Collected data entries
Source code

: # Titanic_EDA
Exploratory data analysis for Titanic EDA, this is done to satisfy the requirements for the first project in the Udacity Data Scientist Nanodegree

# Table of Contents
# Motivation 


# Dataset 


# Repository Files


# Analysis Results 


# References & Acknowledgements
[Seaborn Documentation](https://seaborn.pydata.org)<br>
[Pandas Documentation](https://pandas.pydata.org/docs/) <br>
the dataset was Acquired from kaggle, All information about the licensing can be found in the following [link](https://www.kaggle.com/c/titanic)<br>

* * *

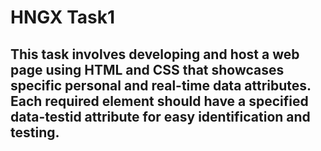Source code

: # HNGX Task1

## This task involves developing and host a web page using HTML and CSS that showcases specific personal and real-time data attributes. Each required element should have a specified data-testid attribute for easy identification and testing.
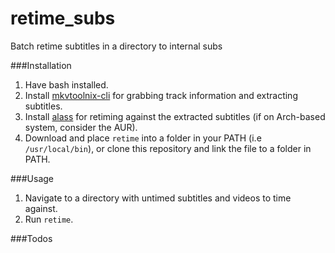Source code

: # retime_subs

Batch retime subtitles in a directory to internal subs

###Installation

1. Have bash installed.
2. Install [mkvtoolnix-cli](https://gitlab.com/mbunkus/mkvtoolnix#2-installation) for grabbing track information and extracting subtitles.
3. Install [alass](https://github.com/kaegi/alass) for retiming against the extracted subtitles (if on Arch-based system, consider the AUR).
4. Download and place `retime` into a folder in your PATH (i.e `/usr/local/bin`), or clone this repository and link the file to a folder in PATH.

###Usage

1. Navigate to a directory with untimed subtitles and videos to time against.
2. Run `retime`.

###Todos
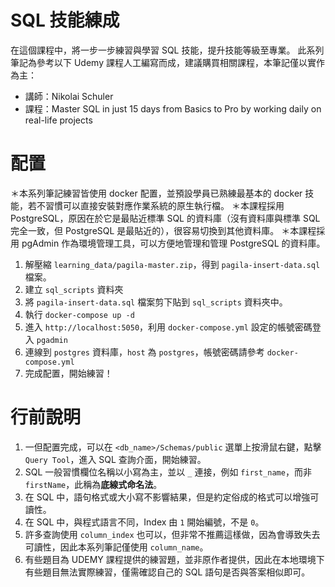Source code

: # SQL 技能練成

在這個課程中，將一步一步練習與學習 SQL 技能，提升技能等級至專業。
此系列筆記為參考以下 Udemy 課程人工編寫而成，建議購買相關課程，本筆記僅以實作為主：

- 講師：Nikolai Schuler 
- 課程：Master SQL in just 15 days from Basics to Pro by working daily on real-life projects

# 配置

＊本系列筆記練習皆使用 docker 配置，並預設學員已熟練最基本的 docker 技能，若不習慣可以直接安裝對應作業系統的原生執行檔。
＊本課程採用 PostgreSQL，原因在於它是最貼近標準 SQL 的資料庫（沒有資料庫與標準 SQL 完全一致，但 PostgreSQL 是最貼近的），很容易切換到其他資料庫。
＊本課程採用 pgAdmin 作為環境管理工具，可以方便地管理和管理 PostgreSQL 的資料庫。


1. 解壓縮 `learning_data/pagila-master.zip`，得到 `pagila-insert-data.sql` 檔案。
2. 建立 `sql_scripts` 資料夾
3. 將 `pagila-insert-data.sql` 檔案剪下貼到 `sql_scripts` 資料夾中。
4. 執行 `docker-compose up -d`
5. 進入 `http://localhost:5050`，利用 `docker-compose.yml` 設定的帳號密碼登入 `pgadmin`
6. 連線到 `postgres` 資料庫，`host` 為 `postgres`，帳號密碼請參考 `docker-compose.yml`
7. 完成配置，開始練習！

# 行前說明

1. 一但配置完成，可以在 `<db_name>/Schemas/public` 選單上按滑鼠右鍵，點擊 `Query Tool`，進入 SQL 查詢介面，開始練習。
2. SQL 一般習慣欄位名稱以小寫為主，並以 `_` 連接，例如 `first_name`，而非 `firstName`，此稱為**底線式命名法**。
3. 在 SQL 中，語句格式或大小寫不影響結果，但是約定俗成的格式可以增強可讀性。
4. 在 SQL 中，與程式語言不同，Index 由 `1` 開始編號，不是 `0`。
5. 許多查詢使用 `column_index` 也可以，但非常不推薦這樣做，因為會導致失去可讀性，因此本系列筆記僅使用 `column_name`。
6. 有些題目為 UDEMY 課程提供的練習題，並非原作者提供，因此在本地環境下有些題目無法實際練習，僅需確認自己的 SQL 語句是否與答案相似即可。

**PROBLEM REQUIREMENTS**
Return each line from the records that includes the word "link".

**RESULT BELOW**
the dataset was Acquired from kaggle, All information about the licensing can be found in the following [link](https://www.kaggle.com/c/titanic)<br>
4. Download and place `retime` into a folder in your PATH (i.e `/usr/local/bin`), or clone this repository and link the file to a folder in PATH.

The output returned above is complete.